Set Vector of Eigen Matrices to 0


I'm adapting the Hough Transform for a special application, and for this I need to store a lot of Eigen Matrixes in a vector and I need them all to be 0 at the beginning. This is how I have initialized this:

typedef Eigen::Matrix<int,30,150> HoughMatrix
std::vector<HoughMatrix> hough_spaces(num_spaces)

My question now is, what is the fastest way to make all elements of all those Matrixes equal to 0? I tried looping over each Vector element and do:

hough_spaces[i].setZero()

But that was rather slow. Is there a faster way? Or a way to directly initialize them as 0? Thank you for your help


Solution

  • First of all, Eigen::Matrix<int,30,150> will by default be aligned to 16 bytes, which on 64bit systems or with C++17 will most likely work properly, but you may otherwise face some caveats.

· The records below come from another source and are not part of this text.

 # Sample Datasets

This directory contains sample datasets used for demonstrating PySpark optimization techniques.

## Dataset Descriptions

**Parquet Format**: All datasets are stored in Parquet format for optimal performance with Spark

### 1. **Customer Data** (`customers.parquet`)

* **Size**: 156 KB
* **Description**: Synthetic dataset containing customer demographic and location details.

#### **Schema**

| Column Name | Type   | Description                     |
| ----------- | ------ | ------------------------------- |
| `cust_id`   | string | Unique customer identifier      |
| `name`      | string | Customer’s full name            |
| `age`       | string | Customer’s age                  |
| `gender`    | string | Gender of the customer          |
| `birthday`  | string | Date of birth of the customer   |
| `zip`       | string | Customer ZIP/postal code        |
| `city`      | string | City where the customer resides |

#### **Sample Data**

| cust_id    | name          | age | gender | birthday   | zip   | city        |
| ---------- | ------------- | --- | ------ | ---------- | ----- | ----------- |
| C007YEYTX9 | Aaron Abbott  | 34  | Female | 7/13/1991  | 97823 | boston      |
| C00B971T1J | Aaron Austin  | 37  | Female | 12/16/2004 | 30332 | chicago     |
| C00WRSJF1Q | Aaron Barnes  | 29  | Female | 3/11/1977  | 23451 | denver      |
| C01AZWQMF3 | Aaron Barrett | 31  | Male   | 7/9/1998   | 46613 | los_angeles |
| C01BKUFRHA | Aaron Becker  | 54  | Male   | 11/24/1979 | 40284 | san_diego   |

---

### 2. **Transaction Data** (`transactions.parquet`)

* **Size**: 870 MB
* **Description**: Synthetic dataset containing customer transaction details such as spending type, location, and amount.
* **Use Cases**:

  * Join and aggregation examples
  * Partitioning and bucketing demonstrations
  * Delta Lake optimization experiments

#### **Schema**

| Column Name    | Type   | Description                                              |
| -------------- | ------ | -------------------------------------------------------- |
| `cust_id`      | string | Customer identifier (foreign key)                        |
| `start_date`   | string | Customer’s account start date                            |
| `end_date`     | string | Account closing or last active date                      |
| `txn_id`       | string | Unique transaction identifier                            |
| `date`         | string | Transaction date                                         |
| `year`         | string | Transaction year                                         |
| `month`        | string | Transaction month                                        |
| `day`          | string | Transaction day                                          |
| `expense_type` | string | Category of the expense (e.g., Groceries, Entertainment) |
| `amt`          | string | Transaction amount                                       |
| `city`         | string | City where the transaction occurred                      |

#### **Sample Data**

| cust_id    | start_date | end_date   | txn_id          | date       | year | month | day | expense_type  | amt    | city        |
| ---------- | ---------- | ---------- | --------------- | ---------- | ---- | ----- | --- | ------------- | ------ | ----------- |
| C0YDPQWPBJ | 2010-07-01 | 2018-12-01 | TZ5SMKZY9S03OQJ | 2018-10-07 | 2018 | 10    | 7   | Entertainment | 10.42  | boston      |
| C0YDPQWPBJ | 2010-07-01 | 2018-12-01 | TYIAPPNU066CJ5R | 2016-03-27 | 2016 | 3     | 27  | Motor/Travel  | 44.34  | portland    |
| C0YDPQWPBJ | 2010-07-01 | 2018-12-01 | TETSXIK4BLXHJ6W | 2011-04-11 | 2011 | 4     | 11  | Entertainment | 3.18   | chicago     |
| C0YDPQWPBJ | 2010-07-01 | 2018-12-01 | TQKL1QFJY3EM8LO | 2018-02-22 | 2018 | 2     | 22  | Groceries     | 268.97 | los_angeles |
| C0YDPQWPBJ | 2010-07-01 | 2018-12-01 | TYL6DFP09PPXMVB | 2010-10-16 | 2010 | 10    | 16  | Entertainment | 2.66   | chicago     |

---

An easy way to workaround any issues regarding alignment is to write

    typedef Eigen::Matrix<int,30,150, Eigen::DontAlign> HoughMatrix;
    

    Now the idiomatic way to write what you want would be to write

    std::vector<HoughMatrix> hough_spaces(num_spaces, HoughMatrix::Zero());
    

    However, this will result in a loop of memcpy calls (at least for gcc and clang: https://godbolt.org/z/ULixBm).

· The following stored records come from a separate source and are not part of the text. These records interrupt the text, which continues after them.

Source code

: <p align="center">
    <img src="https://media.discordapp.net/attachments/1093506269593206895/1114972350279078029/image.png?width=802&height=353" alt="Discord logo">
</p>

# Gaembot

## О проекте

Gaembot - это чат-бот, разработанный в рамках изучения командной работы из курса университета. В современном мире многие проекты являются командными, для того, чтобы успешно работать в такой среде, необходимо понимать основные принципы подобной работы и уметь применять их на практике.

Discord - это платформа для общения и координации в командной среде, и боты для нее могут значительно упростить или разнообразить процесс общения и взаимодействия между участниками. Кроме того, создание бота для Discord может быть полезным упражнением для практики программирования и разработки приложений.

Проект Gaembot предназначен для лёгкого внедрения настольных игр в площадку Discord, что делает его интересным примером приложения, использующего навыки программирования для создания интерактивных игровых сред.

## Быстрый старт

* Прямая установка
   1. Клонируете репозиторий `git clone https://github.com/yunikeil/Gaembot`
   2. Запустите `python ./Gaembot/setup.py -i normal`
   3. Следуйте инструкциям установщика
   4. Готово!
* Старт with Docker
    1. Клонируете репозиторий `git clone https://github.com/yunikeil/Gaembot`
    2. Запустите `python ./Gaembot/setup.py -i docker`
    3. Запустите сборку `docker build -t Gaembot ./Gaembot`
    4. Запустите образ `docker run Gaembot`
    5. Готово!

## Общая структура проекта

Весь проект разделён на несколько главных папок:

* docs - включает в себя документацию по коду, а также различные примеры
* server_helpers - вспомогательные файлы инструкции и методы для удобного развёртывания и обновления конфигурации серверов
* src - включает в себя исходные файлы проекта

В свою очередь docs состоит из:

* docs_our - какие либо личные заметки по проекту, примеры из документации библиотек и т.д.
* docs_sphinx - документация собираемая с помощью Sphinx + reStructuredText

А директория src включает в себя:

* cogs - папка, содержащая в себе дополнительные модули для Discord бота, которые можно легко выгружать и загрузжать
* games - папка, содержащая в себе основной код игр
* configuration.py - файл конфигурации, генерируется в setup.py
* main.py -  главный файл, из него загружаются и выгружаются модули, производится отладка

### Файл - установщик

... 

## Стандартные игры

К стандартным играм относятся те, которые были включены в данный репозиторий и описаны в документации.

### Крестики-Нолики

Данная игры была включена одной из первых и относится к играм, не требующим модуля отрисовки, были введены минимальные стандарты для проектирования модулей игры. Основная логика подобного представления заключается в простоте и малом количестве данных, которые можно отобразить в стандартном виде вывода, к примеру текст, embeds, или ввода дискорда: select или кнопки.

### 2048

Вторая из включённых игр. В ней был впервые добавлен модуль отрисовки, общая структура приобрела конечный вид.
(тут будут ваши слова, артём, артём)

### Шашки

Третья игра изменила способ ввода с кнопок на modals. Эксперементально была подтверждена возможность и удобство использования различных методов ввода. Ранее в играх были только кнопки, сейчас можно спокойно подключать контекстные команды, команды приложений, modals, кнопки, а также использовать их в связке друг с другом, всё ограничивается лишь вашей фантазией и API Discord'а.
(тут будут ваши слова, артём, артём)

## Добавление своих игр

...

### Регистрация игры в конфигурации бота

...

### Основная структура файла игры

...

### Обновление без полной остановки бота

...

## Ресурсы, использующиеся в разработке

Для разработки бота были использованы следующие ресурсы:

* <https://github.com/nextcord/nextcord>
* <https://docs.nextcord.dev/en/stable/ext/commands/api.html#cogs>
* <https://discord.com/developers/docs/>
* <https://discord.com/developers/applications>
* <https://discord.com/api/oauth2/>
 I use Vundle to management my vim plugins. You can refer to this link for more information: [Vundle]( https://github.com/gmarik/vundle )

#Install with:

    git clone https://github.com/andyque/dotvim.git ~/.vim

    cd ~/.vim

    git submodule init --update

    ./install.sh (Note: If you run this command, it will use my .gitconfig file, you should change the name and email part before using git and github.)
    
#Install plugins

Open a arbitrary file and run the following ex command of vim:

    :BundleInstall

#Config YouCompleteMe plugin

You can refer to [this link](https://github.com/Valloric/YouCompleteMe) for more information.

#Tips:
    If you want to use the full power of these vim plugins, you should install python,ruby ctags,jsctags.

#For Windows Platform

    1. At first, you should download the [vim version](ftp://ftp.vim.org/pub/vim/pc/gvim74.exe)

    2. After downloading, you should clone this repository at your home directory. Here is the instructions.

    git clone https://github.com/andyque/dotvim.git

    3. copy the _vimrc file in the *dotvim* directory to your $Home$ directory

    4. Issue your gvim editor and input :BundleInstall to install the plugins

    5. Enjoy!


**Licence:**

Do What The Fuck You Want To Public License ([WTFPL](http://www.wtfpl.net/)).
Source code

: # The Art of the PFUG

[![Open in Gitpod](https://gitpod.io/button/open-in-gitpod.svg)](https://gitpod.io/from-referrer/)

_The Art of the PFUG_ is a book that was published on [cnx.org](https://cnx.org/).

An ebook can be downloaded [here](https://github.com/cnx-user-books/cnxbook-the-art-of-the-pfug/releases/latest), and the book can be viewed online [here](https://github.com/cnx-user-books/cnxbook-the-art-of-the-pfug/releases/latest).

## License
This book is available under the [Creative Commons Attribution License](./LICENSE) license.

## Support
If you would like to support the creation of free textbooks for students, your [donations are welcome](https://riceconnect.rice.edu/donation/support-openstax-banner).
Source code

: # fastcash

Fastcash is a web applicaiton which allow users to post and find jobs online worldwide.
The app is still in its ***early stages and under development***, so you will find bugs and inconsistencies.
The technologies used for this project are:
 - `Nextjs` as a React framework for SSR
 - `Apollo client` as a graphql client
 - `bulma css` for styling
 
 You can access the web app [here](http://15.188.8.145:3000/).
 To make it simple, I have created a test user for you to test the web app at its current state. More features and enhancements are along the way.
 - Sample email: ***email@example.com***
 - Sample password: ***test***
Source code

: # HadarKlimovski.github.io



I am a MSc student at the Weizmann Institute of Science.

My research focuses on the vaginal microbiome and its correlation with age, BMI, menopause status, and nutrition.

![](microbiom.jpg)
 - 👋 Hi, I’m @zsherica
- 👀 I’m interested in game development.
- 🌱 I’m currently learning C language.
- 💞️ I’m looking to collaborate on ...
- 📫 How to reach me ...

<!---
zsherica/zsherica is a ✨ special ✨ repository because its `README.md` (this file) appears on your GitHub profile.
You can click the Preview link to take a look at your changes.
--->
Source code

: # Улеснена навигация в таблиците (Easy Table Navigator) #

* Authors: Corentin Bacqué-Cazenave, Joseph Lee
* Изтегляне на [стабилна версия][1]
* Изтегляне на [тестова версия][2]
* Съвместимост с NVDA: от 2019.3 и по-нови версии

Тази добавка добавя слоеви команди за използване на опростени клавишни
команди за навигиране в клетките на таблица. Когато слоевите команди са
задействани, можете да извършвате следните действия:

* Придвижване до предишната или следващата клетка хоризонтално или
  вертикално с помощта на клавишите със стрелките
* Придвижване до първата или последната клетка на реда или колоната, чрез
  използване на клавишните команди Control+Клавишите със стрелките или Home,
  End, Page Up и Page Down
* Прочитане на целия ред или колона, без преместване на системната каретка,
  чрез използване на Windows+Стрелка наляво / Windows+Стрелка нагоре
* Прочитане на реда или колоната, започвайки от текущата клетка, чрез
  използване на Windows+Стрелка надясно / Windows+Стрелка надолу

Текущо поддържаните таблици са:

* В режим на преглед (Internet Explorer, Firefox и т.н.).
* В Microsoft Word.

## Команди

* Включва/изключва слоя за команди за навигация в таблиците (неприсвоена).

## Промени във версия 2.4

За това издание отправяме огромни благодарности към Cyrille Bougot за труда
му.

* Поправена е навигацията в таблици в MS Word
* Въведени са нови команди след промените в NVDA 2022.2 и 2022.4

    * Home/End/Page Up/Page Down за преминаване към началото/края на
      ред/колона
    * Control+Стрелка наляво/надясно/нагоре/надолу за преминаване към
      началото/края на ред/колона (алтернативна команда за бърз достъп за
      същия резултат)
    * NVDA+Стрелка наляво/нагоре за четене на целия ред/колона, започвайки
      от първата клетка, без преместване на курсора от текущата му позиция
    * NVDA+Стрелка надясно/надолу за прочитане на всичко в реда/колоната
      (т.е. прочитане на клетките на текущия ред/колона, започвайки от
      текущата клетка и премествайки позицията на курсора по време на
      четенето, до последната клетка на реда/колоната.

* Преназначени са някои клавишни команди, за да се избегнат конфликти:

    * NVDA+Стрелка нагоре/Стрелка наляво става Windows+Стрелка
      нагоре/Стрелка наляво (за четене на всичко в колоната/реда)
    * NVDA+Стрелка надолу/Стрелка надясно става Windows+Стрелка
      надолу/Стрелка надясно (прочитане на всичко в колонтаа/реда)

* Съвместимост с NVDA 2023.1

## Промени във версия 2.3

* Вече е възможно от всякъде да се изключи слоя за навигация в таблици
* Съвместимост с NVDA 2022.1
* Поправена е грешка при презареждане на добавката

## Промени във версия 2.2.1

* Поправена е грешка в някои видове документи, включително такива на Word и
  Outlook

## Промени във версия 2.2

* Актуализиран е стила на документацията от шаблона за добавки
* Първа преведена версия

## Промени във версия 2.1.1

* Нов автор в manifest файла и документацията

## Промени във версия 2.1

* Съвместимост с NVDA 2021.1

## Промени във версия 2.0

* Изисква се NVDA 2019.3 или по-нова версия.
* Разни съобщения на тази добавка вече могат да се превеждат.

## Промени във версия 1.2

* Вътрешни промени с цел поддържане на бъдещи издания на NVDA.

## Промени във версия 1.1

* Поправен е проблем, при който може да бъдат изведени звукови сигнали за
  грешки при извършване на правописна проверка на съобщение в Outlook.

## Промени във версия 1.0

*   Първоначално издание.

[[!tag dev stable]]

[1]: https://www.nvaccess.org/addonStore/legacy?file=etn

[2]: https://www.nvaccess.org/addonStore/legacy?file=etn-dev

    Alternatively, you could create a vector of uninitialized HoughMatrixes and apply std::memset on them:

    std::vector<HoughMatrix> hough_spaces(num_spaces);
    std::memset(hough_spaces.data(), 0, num_spaces*sizeof(HoughMatrix));
    

    Note that for that to run without Eigen having to loop through all elements requires to have HoughMatrix not aligned (as shown at the beginning) or to disable alignment-assertions: https://godbolt.org/z/nDJqV5

    If you don't actually need the std::vector functionality (mostly the ability to copy and resize), you could just allocate some memory using calloc and free it after usage. To be leak-safe, this can be encapsulated into a std::unique_ptr:

    // unique_ptr with custom deallocator (use a typedef, if you need this more often):
    std::unique_ptr<HoughMatrix[], void(&)(void*)> hough_spaces(static_cast<HoughMatrix*>(std::calloc(num_spaces, sizeof(HoughMatrix))), std::free);
    if(!hough_spaces) throw std::bad_alloc(); // Useful, if you actually handle bad-allocs. If you ignore failed callocs, you'll likely segfault when accessing the data.
    

    Clang and gcc will optimize this into a single calloc/free pair: https://godbolt.org/z/m4rzRq


    A totally different approach would be to try using a 3D Tensor instead of a vector of matrices:

    typedef Eigen::Tensor<int, 3> HoughSpace;
    HoughSpace hough_spaces(num_spaces,30,150);
    hough_spaces.setZero();
    

    Looking at the generated assembly this looks semi-optimal though, even with -O3 -DNDEBUG.


    Overall, note that benchmarking anything memory-related may be misleading. E.g., the call to calloc may return nearly instantaneous but on a lower level point to unallocated pages, which makes actually accessing them the first time more expensive.